In comparison with the B♭ and A soprano clarinets, the clarinet d'amore has a similar shape and construction, but is generally larger, usually pitched in G. (Note: Examples in F are also known. Some examples are said to be in the modern pitch of A♭, however there is no evidence to support this. The most likely explanation is that these instruments are in the key of G, but tuned to a higher pitch standard.) The clarinet d'amore has proportionally smaller tone holes and a proportionally smaller bore compared to the soprano clarinet, generally around the same size as the bore and tone holes found on the soprano clarinet itself. The instrument also has a pear-shaped or globular bell (called Liebesfuss) similar to that of the cor anglais; these features give the instrument its distinctive timbre. Due to their large size, they also feature a curved metal neck to bring the instrument to a more comfortable playing position, though instruments with curved wooden necks exist. Fingerings are generally the same as other members of the clarinet family, however modern examples often have an extension, like the basset horn, allowing them to play an additional 4 semitones.
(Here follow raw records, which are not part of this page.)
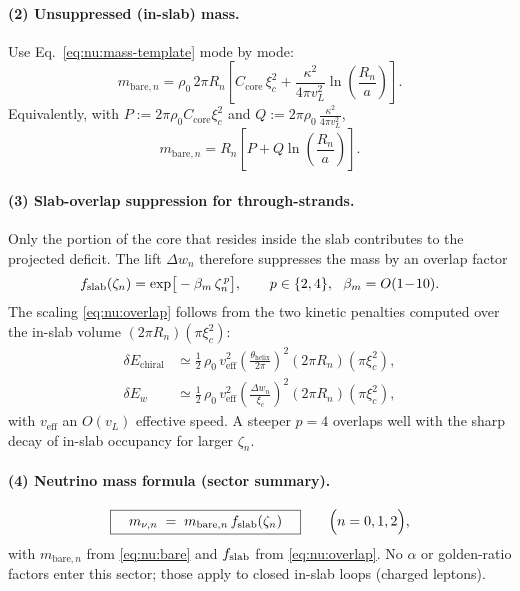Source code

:\paragraph{(2) Unsuppressed (in-slab) mass.}
Use Eq.~\eqref{eq:nu:mass-template} mode by mode:
\begin{equation}
\label{eq:nu:bare}
m_{\text{bare},n}
=\rho_0\,2\pi R_n
\left[C_{\mathrm{core}}\,\xi_c^2
+\frac{\kappa^2}{4\pi v_L^2}\ln\!\left(\frac{R_n}{a}\right)\right].
\end{equation}
Equivalently, with $P:=2\pi\rho_0 C_{\mathrm{core}}\xi_c^2$ and $Q:=2\pi\rho_0\,\frac{\kappa^2}{4\pi v_L^2}$,
\begin{equation}
m_{\text{bare},n}=R_n\left[P+Q\ln\!\left(\frac{R_n}{a}\right)\right].
\end{equation}

\paragraph{(3) Slab-overlap suppression for through-strands.}
Only the portion of the core that resides inside the slab contributes to the projected deficit. The lift $\Delta w_n$ therefore suppresses the mass by an overlap factor
\begin{equation}
\label{eq:nu:overlap}
f_{\rm slab}(\zeta_n)=\exp\!\big[-\beta_m\,\zeta_n^{\,p}\big],
\qquad p\in\{2,4\},\ \ \beta_m=O(1\!-\!10).
\end{equation}
The scaling \eqref{eq:nu:overlap} follows from the two kinetic penalties computed over the in-slab volume $(2\pi R_n)(\pi\xi_c^2)$:
\begin{align}
\delta E_{\mathrm{chiral}} &\simeq \tfrac{1}{2}\,\rho_0\,v_{\mathrm{eff}}^2
\left(\frac{\theta_{\mathrm{helix}}}{2\pi}\right)^{\!2} (2\pi R_n)(\pi\xi_c^2),\\
\delta E_{w} &\simeq \tfrac{1}{2}\,\rho_0\,v_{\mathrm{eff}}^2
\left(\frac{\Delta w_n}{\xi_c}\right)^{\!2} (2\pi R_n)(\pi\xi_c^2),
\end{align}
with $v_{\mathrm{eff}}$ an $O(v_L)$ effective speed. A steeper $p=4$ overlaps well with the sharp decay of in-slab occupancy for larger $\zeta_n$.

\paragraph{(4) Neutrino mass formula (sector summary).}
\begin{equation}
\label{eq:nu:fullmass}
\boxed{\quad m_{\nu,n}\;=\;m_{\text{bare},n}\,f_{\rm slab}(\zeta_n)\quad}
\qquad
\Big(n=0,1,2\Big),
\end{equation}
with $m_{\text{bare},n}$ from \eqref{eq:nu:bare} and $f_{\rm slab}$ from \eqref{eq:nu:overlap}. No $\alpha$ or golden-ratio factors enter this sector; those apply to closed in-slab loops (charged leptons).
In addition to the larger sizes, clarinet d'amore have also been constructed in C, B♭ and A, however these do not appear to fill the same musical role as the larger instruments. It has been suggested that these smaller instruments may have been made for aesthetic reasons rather than to serve a musical role.

==History==
The clarinet d'amore first appeared in southern Germany around 1740, predating the more widely known basset horn by several decades. It has been conjectured that the basset horn, which at the time shared the features of low pitch and a small bore, was developed from the clarinet d'amore. Early instruments featured only 3 or 4 keys, though later instruments from the 19th century, such as an example by Wilhelm Heckel GmbH, have as many as 14 keys. At least 69 extant clarinet d'amour from the 18th and 19th century have survived to the modern era, suggesting the instrument did experience some popularity. By the mid 19th century the instrument was considered obsolete, however Heckel would continue to offer them until the early 20th century.

==Modern developments==

A modern clarinet d'amore built by Schwenk & Seggelke, Bamberg; commissioned by Richard Haynes

Recently efforts have been made to resurrect the clarinet d'amore in both period correct and modern forms. Modern developments include a recording project led by Vlad Weverbergh of music by Henri-Joseph de Croes for historical clarinets d'amore (available from Etcetera Records) and the development of an extended modern clarinet d'amore in G (with a written range to low C3, sounding G2) by Richard Haynes, and Schwenk & Seggelke.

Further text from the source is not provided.